• **EXERCISE OBJECTIVE**
Your answer should repeat every line of the records below in which the word "right" appears.

==============================

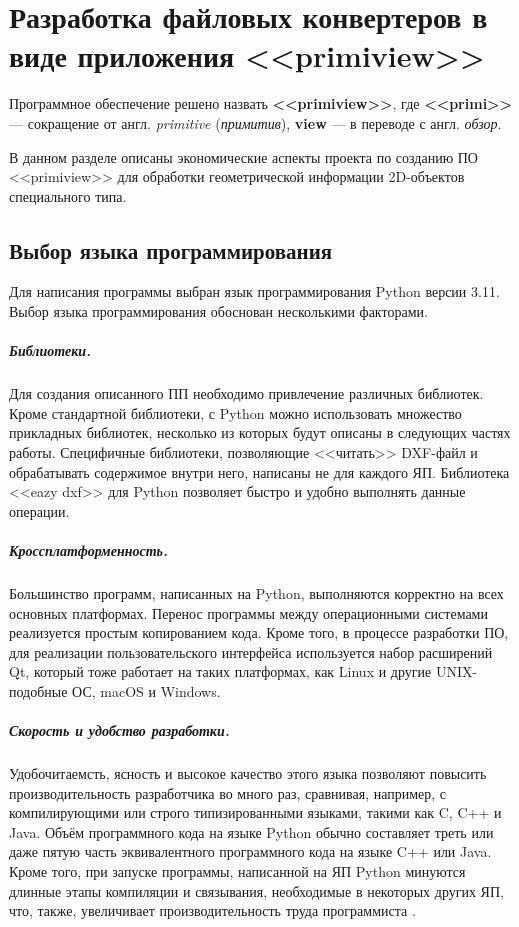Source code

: \chapter{Разработка файловых конвертеров в виде приложения <<primiview>>}
\label{cha:entwickl}

Программное обеспечение решено назвать \textbf{<<primiview>>}, где \textbf{<<primi>>} --- сокращение от англ. \textit{primitive} (\textit{примитив}), \textbf{view} --- в переводе с англ. \textit{обзор}.

В данном разделе описаны экономические аспекты проекта по созданию ПО <<primiview>> для обработки геометрической информации 2D-объектов специального типа.

\section{Выбор языка программирования}
Для написания программы выбран язык программирования Python версии 3.11. Выбор языка программирования обоснован несколькими факторами.

\paragraph{Библиотеки.} Для создания описанного ПП необходимо привлечение различных библиотек. Кроме стандартной библиотеки, с Python можно использовать множество прикладных библиотек, несколько из которых будут описаны в следующих частях работы. Специфичные библиотеки, позволяющие <<читать>> DXF-файл и обрабатывать содержимое внутри него, написаны не для каждого ЯП. Библиотека <<eazy dxf>> для Python позволяет быстро и удобно выполнять данные операции.

\paragraph{Кроссплатформенность.} Большинство программ, написанных на Python, выполняются корректно на всех основных платформах. Перенос программы между операционными системами реализуется простым копированием кода. Кроме того, в процессе разработки ПО, для реализации пользовательского интерфейса используется набор расширений Qt, который тоже работает на таких платформах, как Linux и другие UNIX-подобные ОС, macOS и Windows.

\paragraph{Скорость и удобство разработки.} Удобочитаемсть, ясность и высокое качество этого языка позволяют повысить производительность разработчика во много раз, сравнивая, например, с компилирующими или строго типизированными языками, такими как C, C++ и Java. Объём программного кода на языке Python обычно составляет треть или даже пятую часть эквивалентного программного кода на языке C++ или Java. Кроме того, при запуске программы, написанной на ЯП Python минуются длинные этапы компиляции и связывания, необходимые в некоторых других ЯП, что, также, увеличивает производительность труда программиста \cite{ascher2004learning}.

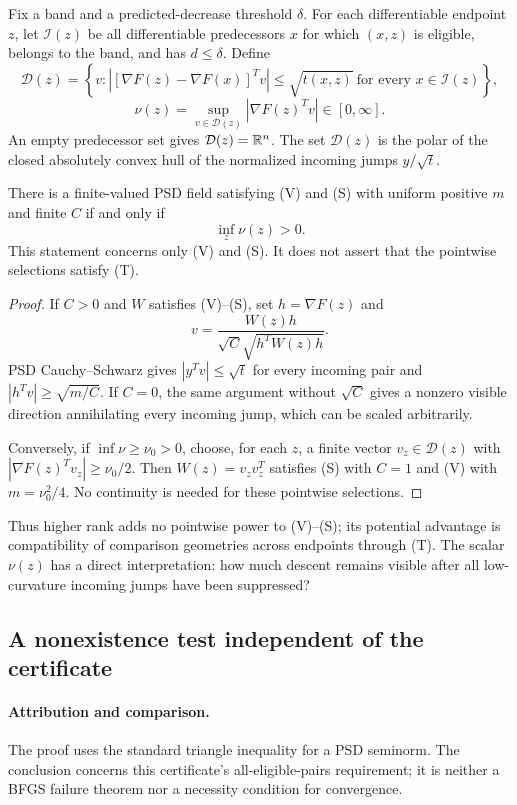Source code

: Fix a band and a predicted-decrease threshold $\delta$. For each differentiable endpoint $z$, let $\mathcal I(z)$ be all differentiable predecessors $x$ for which $(x,z)$ is eligible, belongs to the band, and has $d\le\delta$. Define
\[
 \mathcal D(z)=\left\{v:\left|[\nabla F(z)-\nabla F(x)]^Tv\right|
       \le\sqrt{t(x,z)}\ \text{for every }x\in\mathcal I(z)\right\},
\]
\begin{equation}
 \nu(z)=\sup_{v\in\mathcal D(z)}|\nabla F(z)^Tv|\in[0,\infty]. \label{G:eq:nu}
\end{equation}
An empty predecessor set gives $\mathcal D(z)=\R^n$. The set $\mathcal D(z)$ is the polar of the closed absolutely convex hull of the normalized incoming jumps $y/\sqrt t$.

\begin{proposition}
There is a finite-valued PSD field satisfying (V) and (S) with uniform positive $m$ and finite $C$ if and only if
\[
 \inf_z\nu(z)>0.
\]
This statement concerns only (V) and (S). It does not assert that the pointwise selections satisfy (T).
\end{proposition}
\begin{proof}
If $C>0$ and $W$ satisfies (V)--(S), set $h=\nabla F(z)$ and
\[
 v=\frac{W(z)h}{\sqrt C\sqrt{h^TW(z)h}}.
\]
PSD Cauchy--Schwarz gives $|y^Tv|\le\sqrt t$ for every incoming pair and
$|h^Tv|\ge\sqrt{m/C}$. If $C=0$, the same argument without $\sqrt C$ gives a nonzero visible direction annihilating every incoming jump, which can be scaled arbitrarily.

Conversely, if $\inf\nu\ge\nu_0>0$, choose, for each $z$, a finite vector $v_z\in\mathcal D(z)$ with $|\nabla F(z)^Tv_z|\ge\nu_0/2$. Then $W(z)=v_zv_z^T$ satisfies (S) with $C=1$ and (V) with $m=\nu_0^2/4$. No continuity is needed for these pointwise selections.
\end{proof}
Thus higher rank adds no pointwise power to (V)--(S); its potential advantage is compatibility of comparison geometries across endpoints through (T). The scalar $\nu(z)$ has a direct interpretation: how much descent remains visible after all low-curvature incoming jumps have been suppressed?

\subsection{A nonexistence test independent of the certificate}
\paragraph{Attribution and comparison.}
The proof uses the standard triangle inequality for a PSD seminorm. The conclusion concerns this certificate's all-eligible-pairs requirement; it is neither a BFGS failure theorem nor a necessity condition for convergence.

==============================

• **SOLUTION TO THIS PROBLEM**
 \mathcal D(z)=\left\{v:\left|[\nabla F(z)-\nabla F(x)]^Tv\right|
       \le\sqrt{t(x,z)}\ \text{for every }x\in\mathcal I(z)\right\},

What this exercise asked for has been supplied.